Will Byrnes's Reviews > Autocracy, Inc.
Autocracy, Inc.
by

Anne Applebaum - image from her site
In Autocracy, Inc. Anne Applebaum, Pulitzer-prize-winning author, columnist at The Atlantic and contributor to many other publications, paints a picture of the world that is a far cry from our bi-polar East-West, Communist-Capitalist view of international relations. Iran’s theocracy shares few elements with North Korean totalitarianism, Russian autocracy, or China’s international bribery-and-control-via-development-capital program spreading across the planet. But the leaders of all these nations, as well as many more noted here, share a desire to remain in power. That power is typically used to enrich themselves and their cronies at the expense of their own populations. When you get big enough, you can steal all you want, particularly if you have the power to stomp on anyone who objects.
The point of the book is that dark forces have not been softened by exposure to democracies. The flow of values from West to East that was expected after the Berlin Wall fell has been rich with backwash, as an illiberal infestation and its corresponding rampant corruption has spread to the West.
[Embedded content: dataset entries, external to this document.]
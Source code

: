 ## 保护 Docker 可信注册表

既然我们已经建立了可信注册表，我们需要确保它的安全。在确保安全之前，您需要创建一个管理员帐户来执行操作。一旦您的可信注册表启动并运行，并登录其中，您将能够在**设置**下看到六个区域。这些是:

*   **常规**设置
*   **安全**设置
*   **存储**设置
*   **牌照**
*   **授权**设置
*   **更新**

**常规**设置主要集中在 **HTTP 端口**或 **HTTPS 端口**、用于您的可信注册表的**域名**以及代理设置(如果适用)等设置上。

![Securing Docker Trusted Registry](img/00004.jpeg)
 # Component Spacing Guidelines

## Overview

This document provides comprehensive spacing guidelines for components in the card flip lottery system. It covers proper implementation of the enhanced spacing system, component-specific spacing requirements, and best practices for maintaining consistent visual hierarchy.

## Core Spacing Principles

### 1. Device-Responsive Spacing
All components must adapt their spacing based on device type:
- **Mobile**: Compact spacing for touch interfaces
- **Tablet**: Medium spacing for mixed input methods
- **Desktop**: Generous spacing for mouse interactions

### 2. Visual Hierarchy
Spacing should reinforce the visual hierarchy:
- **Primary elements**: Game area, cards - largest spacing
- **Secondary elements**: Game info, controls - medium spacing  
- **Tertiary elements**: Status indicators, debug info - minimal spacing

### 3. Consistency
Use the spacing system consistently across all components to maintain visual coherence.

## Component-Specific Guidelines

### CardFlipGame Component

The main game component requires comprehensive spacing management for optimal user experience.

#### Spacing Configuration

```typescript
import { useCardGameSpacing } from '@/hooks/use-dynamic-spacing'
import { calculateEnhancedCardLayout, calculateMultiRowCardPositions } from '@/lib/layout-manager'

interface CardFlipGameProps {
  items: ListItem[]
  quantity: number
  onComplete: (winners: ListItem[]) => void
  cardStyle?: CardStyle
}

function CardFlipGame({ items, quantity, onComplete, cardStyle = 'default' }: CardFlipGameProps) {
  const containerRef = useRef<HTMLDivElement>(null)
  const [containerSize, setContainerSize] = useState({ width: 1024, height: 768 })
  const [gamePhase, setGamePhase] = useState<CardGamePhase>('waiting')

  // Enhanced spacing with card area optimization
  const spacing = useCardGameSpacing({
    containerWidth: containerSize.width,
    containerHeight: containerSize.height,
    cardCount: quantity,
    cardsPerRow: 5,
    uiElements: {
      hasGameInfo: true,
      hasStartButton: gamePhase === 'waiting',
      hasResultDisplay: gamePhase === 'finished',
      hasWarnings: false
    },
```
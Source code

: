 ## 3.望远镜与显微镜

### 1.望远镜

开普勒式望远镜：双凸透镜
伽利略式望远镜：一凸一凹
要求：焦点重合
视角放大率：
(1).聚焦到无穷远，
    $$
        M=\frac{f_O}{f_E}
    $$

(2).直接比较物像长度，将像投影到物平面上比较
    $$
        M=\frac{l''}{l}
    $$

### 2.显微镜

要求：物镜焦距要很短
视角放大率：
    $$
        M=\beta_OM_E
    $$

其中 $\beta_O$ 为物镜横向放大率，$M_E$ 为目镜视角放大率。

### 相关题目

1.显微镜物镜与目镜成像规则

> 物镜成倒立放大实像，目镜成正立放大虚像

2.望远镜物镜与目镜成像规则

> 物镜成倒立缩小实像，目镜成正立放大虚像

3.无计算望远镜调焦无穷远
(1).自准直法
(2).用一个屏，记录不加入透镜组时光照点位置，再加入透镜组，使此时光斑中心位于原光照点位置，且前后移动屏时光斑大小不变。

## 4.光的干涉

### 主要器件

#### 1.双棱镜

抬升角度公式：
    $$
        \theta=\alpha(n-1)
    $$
Freedom of the press in these autocracies means the freedom to write or broadcast whatever the local administration has cleared. (See In a Trump 2.0 he would not be asking.) It also means that disinformation has become government sanctioned-and-or-produced propaganda that calls into question the very values that could undermine their control.
As is usually the case with sociopolitical analysis books, it is one thing to describe the problem, and quite another thing to offer solutions. One feature of this system that Applebaum points out is that one can buy property anonymously in Western nations. This allows kleptocrats to hide their wealth in safe investments. She cites some instances, mostly in the purchase of real estate, and failing companies. It is usual for there to be several shell companies layered between the name on the bill-of-sale and the actual purchaser. Why is this allowed? It makes countries that allow this practice money-laundering centers, keeping the people of the relevant states from knowing just how much their leaders are stealing. It also drives up prices for everyone else. (See property costs in London and New York.) But do we really think that there are any governments with the courage to insist on sunlight for such transactions? I suppose we can hope, and dream.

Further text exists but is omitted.